## [EXERCISE BRIEF]
From the entries, filter out every line that lacks "Encoder" and copy the rest.

[Saved data entries]

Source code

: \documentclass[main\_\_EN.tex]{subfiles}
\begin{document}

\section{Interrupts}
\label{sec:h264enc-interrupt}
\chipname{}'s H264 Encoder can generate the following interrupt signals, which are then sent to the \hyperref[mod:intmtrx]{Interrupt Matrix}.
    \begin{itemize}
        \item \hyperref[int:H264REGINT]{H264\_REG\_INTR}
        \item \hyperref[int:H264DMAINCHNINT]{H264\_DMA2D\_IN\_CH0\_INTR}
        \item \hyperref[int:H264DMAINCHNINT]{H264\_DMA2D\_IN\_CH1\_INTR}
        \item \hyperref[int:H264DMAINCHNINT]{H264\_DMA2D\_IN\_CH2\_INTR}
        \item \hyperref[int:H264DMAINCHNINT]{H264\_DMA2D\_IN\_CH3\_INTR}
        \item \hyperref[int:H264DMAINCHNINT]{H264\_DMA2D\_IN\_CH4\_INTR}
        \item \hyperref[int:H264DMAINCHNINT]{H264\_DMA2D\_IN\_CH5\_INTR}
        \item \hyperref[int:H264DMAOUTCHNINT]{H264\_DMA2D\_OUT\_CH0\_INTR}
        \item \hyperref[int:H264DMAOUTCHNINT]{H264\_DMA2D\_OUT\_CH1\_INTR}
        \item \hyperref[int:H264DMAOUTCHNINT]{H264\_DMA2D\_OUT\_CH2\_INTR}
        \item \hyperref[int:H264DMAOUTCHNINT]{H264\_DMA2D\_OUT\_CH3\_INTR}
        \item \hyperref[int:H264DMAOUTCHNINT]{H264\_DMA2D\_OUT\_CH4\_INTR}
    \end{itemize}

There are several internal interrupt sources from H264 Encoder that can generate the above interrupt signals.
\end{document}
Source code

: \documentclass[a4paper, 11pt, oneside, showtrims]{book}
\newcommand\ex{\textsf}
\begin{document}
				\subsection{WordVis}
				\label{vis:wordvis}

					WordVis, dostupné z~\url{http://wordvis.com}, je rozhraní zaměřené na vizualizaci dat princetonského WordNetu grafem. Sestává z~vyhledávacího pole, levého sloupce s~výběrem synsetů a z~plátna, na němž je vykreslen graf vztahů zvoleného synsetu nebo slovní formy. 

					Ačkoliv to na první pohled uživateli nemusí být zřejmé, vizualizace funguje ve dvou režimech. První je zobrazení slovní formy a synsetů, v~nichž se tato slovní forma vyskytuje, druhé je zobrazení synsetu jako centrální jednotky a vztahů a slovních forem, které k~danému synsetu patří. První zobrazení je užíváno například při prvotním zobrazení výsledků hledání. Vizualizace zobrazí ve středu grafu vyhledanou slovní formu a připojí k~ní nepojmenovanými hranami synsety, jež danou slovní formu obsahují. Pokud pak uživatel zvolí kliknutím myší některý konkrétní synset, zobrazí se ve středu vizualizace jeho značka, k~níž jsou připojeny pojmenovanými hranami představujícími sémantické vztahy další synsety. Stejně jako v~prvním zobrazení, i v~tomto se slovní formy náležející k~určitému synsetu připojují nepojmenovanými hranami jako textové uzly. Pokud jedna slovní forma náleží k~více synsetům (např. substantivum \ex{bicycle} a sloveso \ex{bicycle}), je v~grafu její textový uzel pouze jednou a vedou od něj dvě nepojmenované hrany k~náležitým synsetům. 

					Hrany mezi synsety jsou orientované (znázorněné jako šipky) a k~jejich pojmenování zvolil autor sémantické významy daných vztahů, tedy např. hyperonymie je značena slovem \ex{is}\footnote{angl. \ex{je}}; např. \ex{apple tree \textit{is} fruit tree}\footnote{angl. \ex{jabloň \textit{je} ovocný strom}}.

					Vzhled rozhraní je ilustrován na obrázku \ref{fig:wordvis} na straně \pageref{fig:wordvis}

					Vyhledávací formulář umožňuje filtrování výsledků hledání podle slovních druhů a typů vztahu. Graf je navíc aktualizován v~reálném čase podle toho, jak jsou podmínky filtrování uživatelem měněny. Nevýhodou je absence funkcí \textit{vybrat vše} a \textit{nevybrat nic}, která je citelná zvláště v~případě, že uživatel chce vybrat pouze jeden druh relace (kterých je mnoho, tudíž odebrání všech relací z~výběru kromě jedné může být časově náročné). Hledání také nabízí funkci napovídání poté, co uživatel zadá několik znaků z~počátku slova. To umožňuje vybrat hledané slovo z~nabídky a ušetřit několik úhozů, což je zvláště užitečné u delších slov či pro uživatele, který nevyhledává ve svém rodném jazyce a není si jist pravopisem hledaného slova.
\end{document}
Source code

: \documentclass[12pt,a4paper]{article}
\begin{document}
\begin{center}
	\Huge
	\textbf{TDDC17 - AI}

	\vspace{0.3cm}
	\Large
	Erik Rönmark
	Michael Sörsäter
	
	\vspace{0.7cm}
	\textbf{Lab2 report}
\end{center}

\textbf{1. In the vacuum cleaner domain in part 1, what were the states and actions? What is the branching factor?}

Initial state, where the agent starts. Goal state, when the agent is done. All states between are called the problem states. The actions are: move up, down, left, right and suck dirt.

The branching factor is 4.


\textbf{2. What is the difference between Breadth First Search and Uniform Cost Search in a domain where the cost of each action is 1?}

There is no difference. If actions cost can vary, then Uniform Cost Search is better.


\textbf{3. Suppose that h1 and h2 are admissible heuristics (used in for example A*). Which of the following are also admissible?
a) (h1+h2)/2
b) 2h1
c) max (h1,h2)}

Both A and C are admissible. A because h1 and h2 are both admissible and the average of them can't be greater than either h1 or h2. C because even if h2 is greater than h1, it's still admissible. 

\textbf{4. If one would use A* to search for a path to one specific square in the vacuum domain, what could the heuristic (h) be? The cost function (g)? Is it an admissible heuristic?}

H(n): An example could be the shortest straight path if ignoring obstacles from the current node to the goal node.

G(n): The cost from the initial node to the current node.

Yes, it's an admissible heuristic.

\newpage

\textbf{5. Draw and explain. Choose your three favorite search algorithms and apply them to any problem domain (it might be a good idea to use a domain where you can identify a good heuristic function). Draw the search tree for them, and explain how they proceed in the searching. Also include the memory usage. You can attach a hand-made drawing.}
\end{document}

## [ANSWER TO THIS TASK]
\chipname{}'s H264 Encoder can generate the following interrupt signals, which are then sent to the \hyperref[mod:intmtrx]{Interrupt Matrix}.
There are several internal interrupt sources from H264 Encoder that can generate the above interrupt signals.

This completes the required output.